··· DATASET EXCERPTS ···
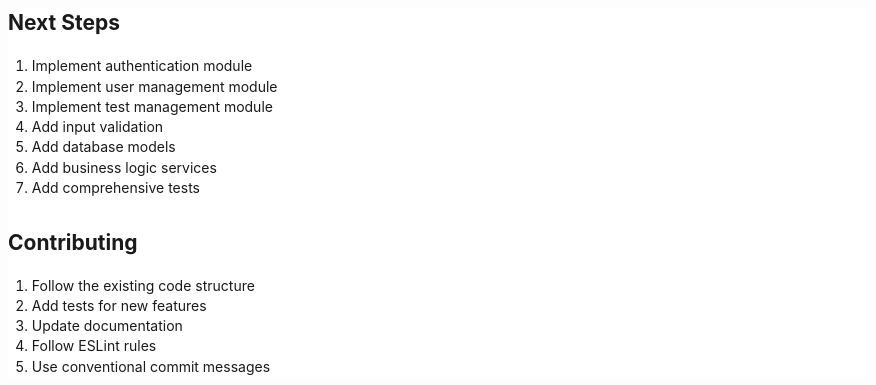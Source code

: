 ## Next Steps

1. Implement authentication module
2. Implement user management module
3. Implement test management module
4. Add input validation
5. Add database models
6. Add business logic services
7. Add comprehensive tests

## Contributing

1. Follow the existing code structure
2. Add tests for new features
3. Update documentation
4. Follow ESLint rules
5. Use conventional commit messages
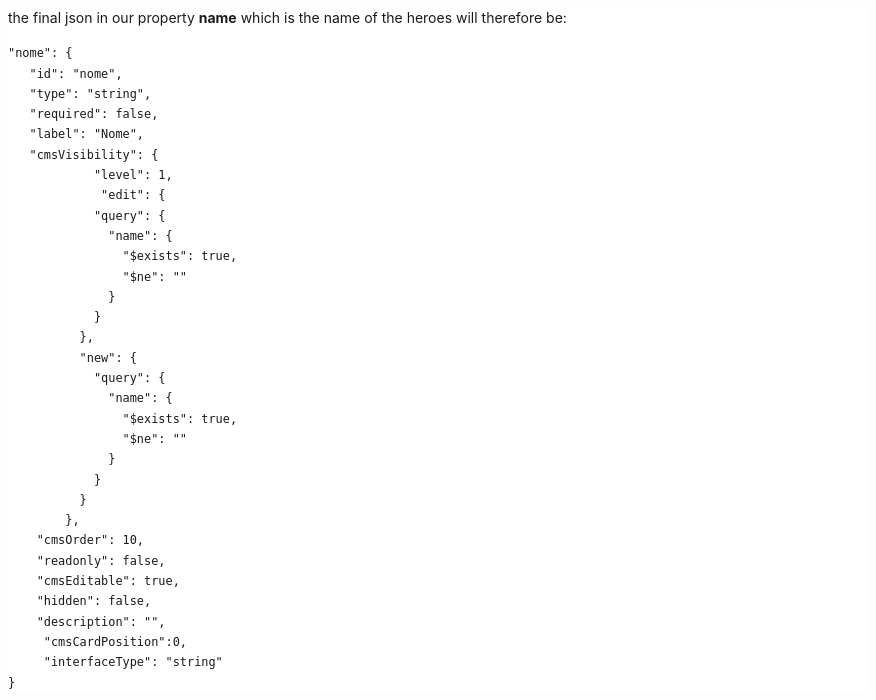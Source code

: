 the final json in our property **name** which is the name of the heroes will therefore be:

```
"nome": {
   "id": "nome",
   "type": "string",
   "required": false,
   "label": "Nome",
   "cmsVisibility": {
            "level": 1,
             "edit": {
            "query": {
              "name": {
                "$exists": true,
                "$ne": ""
              }
            }
          },
          "new": {
            "query": {
              "name": {
                "$exists": true,
                "$ne": ""
              }
            }
          }
        },
    "cmsOrder": 10,
    "readonly": false,
    "cmsEditable": true,
    "hidden": false,
    "description": "",
     "cmsCardPosition":0,
     "interfaceType": "string"
}
```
···
• _EXERCISE AIM_
Exactly the lines from the one with "3. Update documentation" through the end of the records should be written out, and only those. Pictures do not belong in the copy.

• _EXERCISE ANSWER_
3. Update documentation
4. Follow ESLint rules
5. Use conventional commit messages
Source code

: the final json in our property **name** which is the name of the heroes will therefore be:

```
"nome": {
   "id": "nome",
   "type": "string",
   "required": false,
   "label": "Nome",
   "cmsVisibility": {
            "level": 1,
             "edit": {
            "query": {
              "name": {
                "$exists": true,
                "$ne": ""
              }
            }
          },
          "new": {
            "query": {
              "name": {
                "$exists": true,
                "$ne": ""
              }
            }
          }
        },
    "cmsOrder": 10,
    "readonly": false,
    "cmsEditable": true,
    "hidden": false,
    "description": "",
     "cmsCardPosition":0,
     "interfaceType": "string"
}
```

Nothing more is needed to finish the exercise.